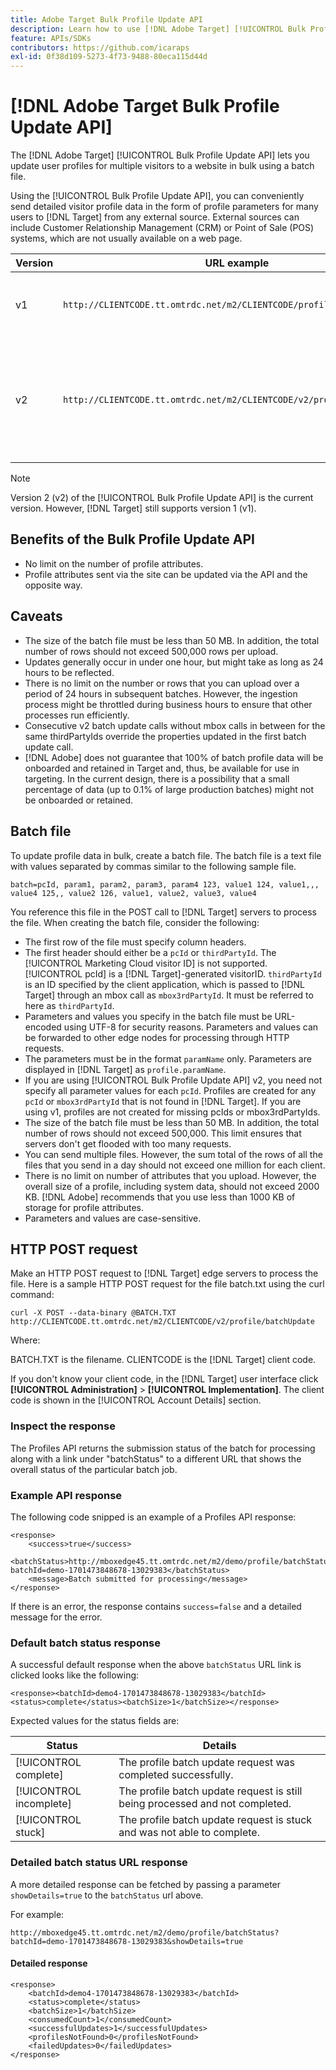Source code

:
 ```yaml
---
title: Adobe Target Bulk Profile Update API
description: Learn how to use [!DNL Adobe Target] [!UICONTROL Bulk Profile Update API] to send multiple visitors' profile data to [!DNL Target] for use in targeting.
feature: APIs/SDKs
contributors: https://github.com/icaraps
exl-id: 0f38d109-5273-4f73-9488-80eca115d44d
---
```

# [!DNL Adobe Target Bulk Profile Update API]

The [!DNL Adobe Target] [!UICONTROL Bulk Profile Update API] lets you update user profiles for multiple visitors to a website in bulk using a batch file.

Using the [!UICONTROL Bulk Profile Update API], you can conveniently send detailed visitor profile data in the form of profile parameters for many users to [!DNL Target] from any external source. External sources can include Customer Relationship Management (CRM) or Point of Sale (POS) systems, which are not usually available on a web page.

|Version|URL example|Features|
| --- | --- | --- |
|v1|`http://CLIENTCODE.tt.omtrdc.net/m2/CLIENTCODE/profile/batchUpdate`|Support for bulk profile update only.|
|v2|`http://CLIENTCODE.tt.omtrdc.net/m2/CLIENTCODE/v2/profile/batchUpdate`|<ul><li>Create profile if not found.</li><li>Per row status update.</li></ul>|

>[!NOTE]
>
>Version 2 (v2) of the [!UICONTROL Bulk Profile Update API] is the current version. However, [!DNL Target] still supports version 1 (v1).

## Benefits of the Bulk Profile Update API

* No limit on the number of profile attributes.
* Profile attributes sent via the site can be updated via the API and the opposite way.

## Caveats

* The size of the batch file must be less than 50 MB. In addition, the total number of rows should not exceed 500,000 rows per upload.
* Updates generally occur in under one hour, but might take as long as 24 hours to be reflected.
* There is no limit on the number or rows that you can upload over a period of 24 hours in subsequent batches. However, the ingestion process might be throttled during business hours to ensure that other processes run efficiently.
* Consecutive v2 batch update calls without mbox calls in between for the same thirdPartyIds override the properties updated in the first batch update call.
* [!DNL Adobe] does not guarantee that 100% of batch profile data will be onboarded and retained in Target and, thus, be available for use in targeting. In the current design, there is a possibility that a small percentage of data (up to 0.1% of large production batches) might not be onboarded or retained.

## Batch file

To update profile data in bulk, create a batch file. The batch file is a text file with values separated by commas similar to the following sample file.

``````
batch=pcId, param1, param2, param3, param4 123, value1 124, value1,,, value4 125,, value2 126, value1, value2, value3, value4
``````

You reference this file in the POST call to [!DNL Target] servers to process the file. When creating the batch file, consider the following:

* The first row of the file must specify column headers.
* The first header should either be a `pcId` or `thirdPartyId`. The [!UICONTROL Marketing Cloud visitor ID] is not supported. [!UICONTROL pcId] is a [!DNL Target]-generated visitorID. `thirdPartyId` is an ID specified by the client application, which is passed to [!DNL Target] through an mbox call as `mbox3rdPartyId`. It must be referred to here as `thirdPartyId`.
* Parameters and values you specify in the batch file must be URL-encoded using UTF-8 for security reasons. Parameters and values can be forwarded to other edge nodes for processing through HTTP requests.
* The parameters must be in the format `paramName` only. Parameters are displayed in [!DNL Target] as `profile.paramName`.
* If you are using [!UICONTROL Bulk Profile Update API] v2, you need not specify all parameter values for each `pcId`. Profiles are created for any `pcId` or `mbox3rdPartyId` that is not found in [!DNL Target]. If you are using v1, profiles are not created for missing pcIds or mbox3rdPartyIds.
* The size of the batch file must be less than 50 MB. In addition, the total number of rows should not exceed 500,000. This limit ensures that servers don't get flooded with too many requests.
* You can send multiple files. However, the sum total of the rows of all the files that you send in a day should not exceed one million for each client.
* There is no limit on number of attributes that you upload. However, the overall size of a profile, including system data, should not exceed 2000 KB. [!DNL Adobe] recommends that you use less than 1000 KB of storage for profile attributes.
* Parameters and values are case-sensitive.

## HTTP POST request

Make an HTTP POST request to [!DNL Target] edge servers to process the file. Here is a sample HTTP POST request for the file batch.txt using the curl command:

``````
curl -X POST --data-binary @BATCH.TXT http://CLIENTCODE.tt.omtrdc.net/m2/CLIENTCODE/v2/profile/batchUpdate
``````

Where:

BATCH.TXT is the filename. CLIENTCODE is the [!DNL Target] client code.

If you don't know your client code, in the [!DNL Target] user interface click **[!UICONTROL Administration]** > **[!UICONTROL Implementation]**. The client code is shown in the [!UICONTROL Account Details] section.

### Inspect the response

The Profiles API returns the submission status of the batch for processing along with a link under "batchStatus" to a different URL that shows the overall status of the particular batch job.

### Example API response

The following code snipped is an example of a Profiles API response:

```
<response>
    <success>true</success>
    <batchStatus>http://mboxedge45.tt.omtrdc.net/m2/demo/profile/batchStatus?batchId=demo-1701473848678-13029383</batchStatus>
    <message>Batch submitted for processing</message>
</response>
```

If there is an error, the response contains `success=false` and a detailed message for the error.

### Default batch status response

A successful default response when the above `batchStatus` URL link is clicked looks like the following:

```
<response><batchId>demo4-1701473848678-13029383</batchId><status>complete</status><batchSize>1</batchSize></response>
```

Expected values for the status fields are:

|Status|Details|
| --- | --- |
|[!UICONTROL complete]|The profile batch update request was completed successfully.|
|[!UICONTROL incomplete]|The profile batch update request is still being processed and not completed.|
|[!UICONTROL stuck]|The profile batch update request is stuck and was not able to complete.|

### Detailed batch status URL response

A more detailed response can be fetched by passing a parameter `showDetails=true` to the `batchStatus` url above.

For example:

```
http://mboxedge45.tt.omtrdc.net/m2/demo/profile/batchStatus?batchId=demo-1701473848678-13029383&showDetails=true
```

#### Detailed response

```
<response>
    <batchId>demo4-1701473848678-13029383</batchId>
    <status>complete</status>
    <batchSize>1</batchSize>
    <consumedCount>1</consumedCount>
    <successfulUpdates>1</successfulUpdates>
    <profilesNotFound>0</profilesNotFound>
    <failedUpdates>0</failedUpdates>
</response>
```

## Prompt
The required output is an exact copy of the lines from the start of the material above through the line containing "the opposite way.", inclusive, with no pictures in it.

## Response area
Source code

:
 ```yaml
---
title: Adobe Target Bulk Profile Update API
description: Learn how to use [!DNL Adobe Target] [!UICONTROL Bulk Profile Update API] to send multiple visitors' profile data to [!DNL Target] for use in targeting.
feature: APIs/SDKs
contributors: https://github.com/icaraps
exl-id: 0f38d109-5273-4f73-9488-80eca115d44d
---
```

# [!DNL Adobe Target Bulk Profile Update API]

The [!DNL Adobe Target] [!UICONTROL Bulk Profile Update API] lets you update user profiles for multiple visitors to a website in bulk using a batch file.

Using the [!UICONTROL Bulk Profile Update API], you can conveniently send detailed visitor profile data in the form of profile parameters for many users to [!DNL Target] from any external source. External sources can include Customer Relationship Management (CRM) or Point of Sale (POS) systems, which are not usually available on a web page.

|Version|URL example|Features|
| --- | --- | --- |
|v1|`http://CLIENTCODE.tt.omtrdc.net/m2/CLIENTCODE/profile/batchUpdate`|Support for bulk profile update only.|
|v2|`http://CLIENTCODE.tt.omtrdc.net/m2/CLIENTCODE/v2/profile/batchUpdate`|<ul><li>Create profile if not found.</li><li>Per row status update.</li></ul>|

>[!NOTE]
>
>Version 2 (v2) of the [!UICONTROL Bulk Profile Update API] is the current version. However, [!DNL Target] still supports version 1 (v1).

## Benefits of the Bulk Profile Update API

* No limit on the number of profile attributes.
* Profile attributes sent via the site can be updated via the API and the opposite way.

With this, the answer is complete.